Saturday, March 21, 2026

Puppetry Arts Field Trip


Living in Georgia means getting to be close to the largest puppet museums in North America. The Center for Puppetry Arts has 4,000 puppets, and the biggest collection of Jim Henson's masterpieces on earth.
Every 3 or 4 years I like to do some puppet making projects incorporating global cultures or performing arts and literature. This year my lesson spanned both as we were studying shadow puppets that have been in Chinese and Indonesian cultures for over 1,000 years. 

Most of the performances at the center are geared towards younger audiences, with Dr. Suess or Very Hungry Caterpillar type shows. But I found one that was definitely geared towards my high school students: Tales of Edgar Allen Poe. The sets were versitile, with doorways turned ship masts, stairways turned catecombs, paintings that became see-through, and table tops that became floor boards for hiding dead bodies. The puppets were also versitile: eyes popped out, or glowed from within. Faces changed, and corpses dismantled. The stories are pretty gruesome, but it's classic literature and my students loved every minute of smoke machines and folly artistry. I liked that it was as much about the language as the performance, so even my blind students could enjoy it with minimal audio description. See...another layer of literature incorporated into my art lesson.

There were lots of hands on opportunities. Half of the museum takes you through history and around the world, as the parts of the gallery are divided by continent. Our tour guide let students pass around at least 10 different kind of puppets, from African stick puppets, to Japanese Bunraku puppets, to Italian marionettes.

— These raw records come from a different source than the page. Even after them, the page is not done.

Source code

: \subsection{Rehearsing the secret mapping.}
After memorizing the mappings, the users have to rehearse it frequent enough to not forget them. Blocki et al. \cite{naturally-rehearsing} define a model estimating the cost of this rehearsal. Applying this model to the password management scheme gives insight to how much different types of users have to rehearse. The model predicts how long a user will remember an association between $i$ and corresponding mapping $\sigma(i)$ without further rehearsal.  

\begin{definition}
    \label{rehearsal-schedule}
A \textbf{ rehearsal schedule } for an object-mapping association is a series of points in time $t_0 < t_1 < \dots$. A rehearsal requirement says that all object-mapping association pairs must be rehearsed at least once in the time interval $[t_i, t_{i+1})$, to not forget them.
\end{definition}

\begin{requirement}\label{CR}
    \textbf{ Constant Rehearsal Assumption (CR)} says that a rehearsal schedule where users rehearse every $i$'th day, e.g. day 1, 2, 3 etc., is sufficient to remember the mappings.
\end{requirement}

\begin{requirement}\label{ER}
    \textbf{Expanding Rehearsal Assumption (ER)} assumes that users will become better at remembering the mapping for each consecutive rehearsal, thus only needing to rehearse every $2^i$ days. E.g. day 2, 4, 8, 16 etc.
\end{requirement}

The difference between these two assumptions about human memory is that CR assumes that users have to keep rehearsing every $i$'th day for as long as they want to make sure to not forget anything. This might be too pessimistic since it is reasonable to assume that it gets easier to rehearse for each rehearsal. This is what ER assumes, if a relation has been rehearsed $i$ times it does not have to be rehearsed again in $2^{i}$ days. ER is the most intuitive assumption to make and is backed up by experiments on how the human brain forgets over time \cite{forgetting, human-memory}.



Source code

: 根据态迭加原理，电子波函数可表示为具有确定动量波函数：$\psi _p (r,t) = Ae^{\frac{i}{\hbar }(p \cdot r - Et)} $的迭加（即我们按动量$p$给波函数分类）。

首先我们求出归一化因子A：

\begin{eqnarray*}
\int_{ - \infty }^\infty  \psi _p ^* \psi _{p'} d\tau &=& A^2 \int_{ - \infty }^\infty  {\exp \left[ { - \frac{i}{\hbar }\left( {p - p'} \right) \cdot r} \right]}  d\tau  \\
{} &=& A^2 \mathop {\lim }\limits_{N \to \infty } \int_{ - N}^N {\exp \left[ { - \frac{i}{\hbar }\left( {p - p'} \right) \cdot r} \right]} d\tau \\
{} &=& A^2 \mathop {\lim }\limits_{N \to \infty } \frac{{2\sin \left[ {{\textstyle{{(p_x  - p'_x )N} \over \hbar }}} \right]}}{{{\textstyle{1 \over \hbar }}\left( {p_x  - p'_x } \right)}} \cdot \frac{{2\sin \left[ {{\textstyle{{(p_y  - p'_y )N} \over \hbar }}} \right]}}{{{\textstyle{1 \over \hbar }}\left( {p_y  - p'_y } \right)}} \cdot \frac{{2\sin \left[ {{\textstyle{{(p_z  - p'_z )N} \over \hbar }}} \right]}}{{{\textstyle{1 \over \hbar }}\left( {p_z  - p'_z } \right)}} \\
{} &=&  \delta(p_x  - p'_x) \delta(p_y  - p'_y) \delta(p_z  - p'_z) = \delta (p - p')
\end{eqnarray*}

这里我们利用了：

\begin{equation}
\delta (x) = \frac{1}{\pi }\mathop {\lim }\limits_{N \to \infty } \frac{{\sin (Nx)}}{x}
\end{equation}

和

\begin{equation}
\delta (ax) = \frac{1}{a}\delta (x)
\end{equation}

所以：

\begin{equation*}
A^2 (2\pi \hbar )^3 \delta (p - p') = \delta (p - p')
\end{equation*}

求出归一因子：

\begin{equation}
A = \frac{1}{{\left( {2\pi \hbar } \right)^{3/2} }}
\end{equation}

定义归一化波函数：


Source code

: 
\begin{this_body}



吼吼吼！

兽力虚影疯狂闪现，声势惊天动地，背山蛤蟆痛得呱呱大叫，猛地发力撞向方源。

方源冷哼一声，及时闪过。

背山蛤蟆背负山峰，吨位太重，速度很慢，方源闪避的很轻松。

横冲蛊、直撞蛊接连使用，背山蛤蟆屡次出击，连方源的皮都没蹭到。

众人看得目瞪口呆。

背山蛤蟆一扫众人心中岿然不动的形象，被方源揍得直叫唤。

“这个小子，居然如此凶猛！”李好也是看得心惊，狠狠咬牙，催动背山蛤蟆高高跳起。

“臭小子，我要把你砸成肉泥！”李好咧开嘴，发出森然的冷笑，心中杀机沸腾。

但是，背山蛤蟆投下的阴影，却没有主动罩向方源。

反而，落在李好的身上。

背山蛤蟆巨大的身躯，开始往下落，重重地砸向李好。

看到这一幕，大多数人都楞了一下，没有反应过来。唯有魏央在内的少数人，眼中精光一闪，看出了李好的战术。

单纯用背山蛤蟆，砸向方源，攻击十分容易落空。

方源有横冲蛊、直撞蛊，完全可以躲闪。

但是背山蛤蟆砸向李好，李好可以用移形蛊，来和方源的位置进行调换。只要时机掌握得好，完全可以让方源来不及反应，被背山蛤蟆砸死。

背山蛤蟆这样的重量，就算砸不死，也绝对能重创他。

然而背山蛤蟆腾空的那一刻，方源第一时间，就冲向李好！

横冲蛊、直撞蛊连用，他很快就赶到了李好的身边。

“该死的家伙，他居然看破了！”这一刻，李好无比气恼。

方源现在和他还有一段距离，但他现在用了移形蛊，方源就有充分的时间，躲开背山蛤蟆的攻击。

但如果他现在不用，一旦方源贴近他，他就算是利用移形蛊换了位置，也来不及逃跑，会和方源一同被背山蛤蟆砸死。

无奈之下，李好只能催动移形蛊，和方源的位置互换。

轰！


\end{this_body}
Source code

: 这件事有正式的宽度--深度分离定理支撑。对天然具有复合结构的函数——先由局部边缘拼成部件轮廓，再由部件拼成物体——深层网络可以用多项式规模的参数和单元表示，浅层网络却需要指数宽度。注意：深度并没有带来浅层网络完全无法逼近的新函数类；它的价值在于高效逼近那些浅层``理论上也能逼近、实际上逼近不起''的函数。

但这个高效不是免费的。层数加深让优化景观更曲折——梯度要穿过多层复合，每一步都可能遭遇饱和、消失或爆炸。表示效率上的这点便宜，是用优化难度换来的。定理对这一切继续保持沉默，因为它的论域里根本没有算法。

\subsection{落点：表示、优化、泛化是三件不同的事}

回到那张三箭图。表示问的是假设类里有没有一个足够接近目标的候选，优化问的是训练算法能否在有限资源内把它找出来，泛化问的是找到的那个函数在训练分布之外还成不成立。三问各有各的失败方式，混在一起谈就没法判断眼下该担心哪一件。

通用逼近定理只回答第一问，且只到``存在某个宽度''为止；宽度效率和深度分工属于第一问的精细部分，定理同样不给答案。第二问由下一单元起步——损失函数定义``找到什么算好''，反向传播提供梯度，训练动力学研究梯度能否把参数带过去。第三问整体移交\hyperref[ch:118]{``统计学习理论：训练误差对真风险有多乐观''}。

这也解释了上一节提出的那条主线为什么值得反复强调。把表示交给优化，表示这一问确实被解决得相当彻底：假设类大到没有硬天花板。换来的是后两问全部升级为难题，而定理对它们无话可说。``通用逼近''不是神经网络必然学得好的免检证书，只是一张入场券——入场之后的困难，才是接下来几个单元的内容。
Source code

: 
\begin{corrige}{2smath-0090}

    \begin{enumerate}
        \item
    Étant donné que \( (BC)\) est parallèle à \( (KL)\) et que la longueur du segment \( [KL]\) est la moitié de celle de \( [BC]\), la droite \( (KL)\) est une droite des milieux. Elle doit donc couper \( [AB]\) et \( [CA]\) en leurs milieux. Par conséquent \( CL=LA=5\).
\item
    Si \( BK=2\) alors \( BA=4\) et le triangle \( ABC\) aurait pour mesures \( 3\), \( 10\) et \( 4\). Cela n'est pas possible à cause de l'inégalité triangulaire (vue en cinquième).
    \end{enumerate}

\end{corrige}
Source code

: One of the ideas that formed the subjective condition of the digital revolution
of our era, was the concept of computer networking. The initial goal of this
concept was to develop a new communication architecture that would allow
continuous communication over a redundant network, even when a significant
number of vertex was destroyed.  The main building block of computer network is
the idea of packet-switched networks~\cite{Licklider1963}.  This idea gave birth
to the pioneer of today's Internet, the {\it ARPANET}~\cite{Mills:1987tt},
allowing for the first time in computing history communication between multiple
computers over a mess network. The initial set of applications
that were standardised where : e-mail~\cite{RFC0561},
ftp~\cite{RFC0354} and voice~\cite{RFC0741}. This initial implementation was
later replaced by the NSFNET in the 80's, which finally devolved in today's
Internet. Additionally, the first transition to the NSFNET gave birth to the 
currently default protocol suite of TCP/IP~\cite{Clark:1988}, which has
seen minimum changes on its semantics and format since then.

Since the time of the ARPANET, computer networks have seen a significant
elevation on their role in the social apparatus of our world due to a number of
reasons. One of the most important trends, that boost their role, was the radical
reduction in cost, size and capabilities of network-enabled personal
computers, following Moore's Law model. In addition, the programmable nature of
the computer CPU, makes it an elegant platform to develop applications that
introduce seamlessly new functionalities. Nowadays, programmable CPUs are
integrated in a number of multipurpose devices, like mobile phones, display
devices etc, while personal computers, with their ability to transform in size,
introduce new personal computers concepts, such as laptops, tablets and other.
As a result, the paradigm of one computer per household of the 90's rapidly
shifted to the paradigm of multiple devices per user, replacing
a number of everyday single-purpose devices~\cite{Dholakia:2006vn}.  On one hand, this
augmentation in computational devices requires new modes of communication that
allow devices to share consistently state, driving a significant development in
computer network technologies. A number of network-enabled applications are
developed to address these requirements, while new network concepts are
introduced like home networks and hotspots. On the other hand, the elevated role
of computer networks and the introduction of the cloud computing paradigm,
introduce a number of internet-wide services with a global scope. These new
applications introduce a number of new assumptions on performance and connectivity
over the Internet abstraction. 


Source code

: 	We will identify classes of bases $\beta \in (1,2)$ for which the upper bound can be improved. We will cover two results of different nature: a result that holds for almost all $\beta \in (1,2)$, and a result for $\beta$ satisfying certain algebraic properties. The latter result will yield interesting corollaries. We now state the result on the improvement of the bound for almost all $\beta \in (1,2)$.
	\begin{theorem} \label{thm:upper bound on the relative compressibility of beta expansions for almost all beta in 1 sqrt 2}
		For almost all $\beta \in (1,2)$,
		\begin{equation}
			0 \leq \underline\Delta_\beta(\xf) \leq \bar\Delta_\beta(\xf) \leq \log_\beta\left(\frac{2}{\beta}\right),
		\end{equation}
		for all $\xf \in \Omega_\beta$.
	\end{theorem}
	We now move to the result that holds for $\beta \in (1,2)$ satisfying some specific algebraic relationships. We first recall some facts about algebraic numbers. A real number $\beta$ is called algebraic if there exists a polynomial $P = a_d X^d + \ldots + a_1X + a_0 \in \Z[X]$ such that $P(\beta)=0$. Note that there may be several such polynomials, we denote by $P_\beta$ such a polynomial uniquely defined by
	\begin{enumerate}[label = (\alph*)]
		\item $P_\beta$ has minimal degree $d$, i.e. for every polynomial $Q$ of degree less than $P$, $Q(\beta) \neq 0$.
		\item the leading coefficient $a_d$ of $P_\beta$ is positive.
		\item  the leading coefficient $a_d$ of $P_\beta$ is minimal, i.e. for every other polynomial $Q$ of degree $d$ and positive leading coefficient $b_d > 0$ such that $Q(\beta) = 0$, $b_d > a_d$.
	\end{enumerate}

And the Jim Henson side of the museum, allowed students to try out what it might be like to be on a puppeteer on a TV show,

Movies and TV shows have used puppets to entertain masses, so it was fun to see the actual pieces used in the Lion King, Ghost Busters, Gumbi, Pinochio, and more!
It has been a couple decades, but I remember vividly the 3 field trips I took throughout my high school experience, two of which were with my art class. I count on my students looking back on the 4 Art field trips we took this year alone. This was the first year some of them have been to any sort of museum. I hope it is the start of a life long journey for them to explore the world and never stop learning about the Arts.